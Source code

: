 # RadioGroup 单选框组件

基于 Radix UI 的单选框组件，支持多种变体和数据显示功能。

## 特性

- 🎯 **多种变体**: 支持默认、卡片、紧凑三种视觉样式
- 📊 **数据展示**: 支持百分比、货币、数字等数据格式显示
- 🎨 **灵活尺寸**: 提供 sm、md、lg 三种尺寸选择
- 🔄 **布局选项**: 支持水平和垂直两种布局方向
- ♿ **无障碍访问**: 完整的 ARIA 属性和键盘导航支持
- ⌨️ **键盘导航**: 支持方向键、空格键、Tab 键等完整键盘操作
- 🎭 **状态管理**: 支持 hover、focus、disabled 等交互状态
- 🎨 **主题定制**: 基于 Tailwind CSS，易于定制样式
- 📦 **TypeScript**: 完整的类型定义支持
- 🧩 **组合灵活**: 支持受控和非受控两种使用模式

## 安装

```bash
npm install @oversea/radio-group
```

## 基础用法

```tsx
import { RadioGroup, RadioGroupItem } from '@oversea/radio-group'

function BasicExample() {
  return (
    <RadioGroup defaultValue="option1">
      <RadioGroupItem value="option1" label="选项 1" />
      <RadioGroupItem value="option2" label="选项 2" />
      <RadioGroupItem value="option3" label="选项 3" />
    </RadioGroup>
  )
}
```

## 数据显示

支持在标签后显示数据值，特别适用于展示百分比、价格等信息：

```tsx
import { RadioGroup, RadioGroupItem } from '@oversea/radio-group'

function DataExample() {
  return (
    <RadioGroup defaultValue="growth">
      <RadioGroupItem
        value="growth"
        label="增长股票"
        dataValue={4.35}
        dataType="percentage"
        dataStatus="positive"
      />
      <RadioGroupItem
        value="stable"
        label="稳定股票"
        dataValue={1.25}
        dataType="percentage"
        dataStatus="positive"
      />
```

EXERCISE BRIEF
Using the listing above, list every line in which the string "growth" occurs.

EXPECTED ANSWER
    <RadioGroup defaultValue="growth">
        value="growth"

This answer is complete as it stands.